48 thoughts on “SDR As A Police And Fire Radio Scanner

  1. This is really amazing, if your area is on a P25 digital trunk system. I’ve been enjoying the city of Cincinnati’s P25 digital as a source of great entertainment. Having a 2nd tuner dedicated for the control frequency really helps this setup in terms of responsiveness. Disable UAC and run as admin for all programs involved (SDR#, Unitrunker, DSD) if issues arrise.

    1. I’m amazed there are any trunked P25 systems that aren’t encrypted. Pretty well all of the systems in major cities in Australia are now (or will be soon) encrypted, so I suppose enjoy it while it lasts.

      1. it’s funny twenty-seven countries in europe can agreed in use same band using an ETSI standard (TETRA), meanwhile in USA one PD can’t talk with neighbouring city PD.

          1. That depends on if the radios have all that programmed in. Not all of the xtl and APX radios on LWIN have everything programmed in. Bossier Parish for example have APX series radios and they ONLY have bossier parish and city talkgroups. no state police.

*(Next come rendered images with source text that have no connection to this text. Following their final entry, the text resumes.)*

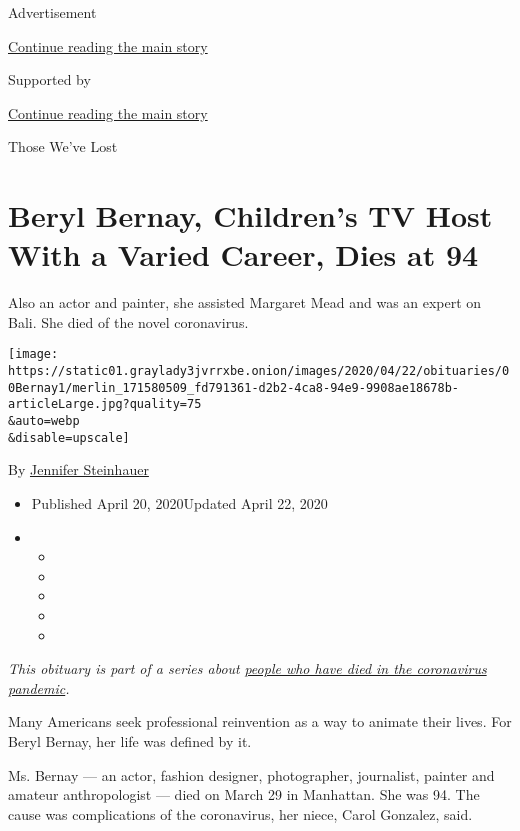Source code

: Advertisement

\protect\hyperlink{after-top}{Continue reading the main story}

Supported by

\protect\hyperlink{after-sponsor}{Continue reading the main story}

Those We've Lost

\hypertarget{beryl-bernay-childrens-tv-host-with-a-varied-career-dies-at-94}{%
\section{Beryl Bernay, Children's TV Host With a Varied Career, Dies at
94}\label{beryl-bernay-childrens-tv-host-with-a-varied-career-dies-at-94}}

Also an actor and painter, she assisted Margaret Mead and was an expert
on Bali. She died of the novel coronavirus.

\texttt{[image: https://static01.graylady3jvrrxbe.onion/images/2020/04/22/obituaries/00Bernay1/merlin\_171580509\_fd791361-d2b2-4ca8-94e9-9908ae18678b-articleLarge.jpg?quality=75\\\&auto=webp\\\&disable=upscale]}

By
\href{https://www.nytimes3xbfgragh.onion/by/jennifer-steinhauer}{Jennifer
Steinhauer}

\begin{itemize}
\item
  Published April 20, 2020Updated April 22, 2020
\item
  \begin{itemize}
  \item
  \item
  \item
  \item
  \item
  \end{itemize}
\end{itemize}

\emph{This obituary is part of a series about}
\href{https://www.nytimes3xbfgragh.onion/series/people-who-have-died-of-the-coronavirus}{\emph{people
who have died in the coronavirus pandemic}}\emph{.}

Many Americans seek professional reinvention as a way to animate their
lives. For Beryl Bernay, her life was defined by it.

Ms. Bernay --- an actor, fashion designer, photographer, journalist,
painter and amateur anthropologist --- died on March 29 in Manhattan.
She was 94. The cause was complications of the coronavirus, her niece,
Carol Gonzalez, said.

Only city units have city talkgroups, etc even though the radios are dual band or quad band radios they waste a lot of money on them by not setting them up to be compatable and this is largely due to Shreveport Communications (owned by the god fearing Faith family) being greedy asswipes. They talked Shrevport and caddo parish in to renewing their 800MHz analog license a couple years ago instead of letting them go onto LWIN becaus ethey would have lost sole business with the parish.

        1. It’s not that they can’t agree on a standard. It’s that departments are funded separately. The state police might want to upgrade their system and tell everybody to use “Encrypted Gizmo 2013” but that means now the County Sheriff dept. and the local Police have to buy all new equipment for their handhelds and vehicles. The local PD might barely have enough money to operate and can’t afford new radios. That’s not to mention the federal agencies involved either.

          I’m 99% they’d all be using the same standard if every time the protocol switched the federal government would buy the radios for everybody.

        2. Actually my example is Australia. Also TETRA is really the defacto standard for modern 2-way communication, it’s just a question of who will pay for the infrastructure. In Great Britain the Airwave project was created in a public-private partnership which has the overseeing entity Airwave Solutions making money hand over fist every time anyone in the country hits the PTT button. In Australia the states have taken a dim view of going to the extent to encrypt communications and then route it through infrastructure owned by a private company, so instead they setup their own.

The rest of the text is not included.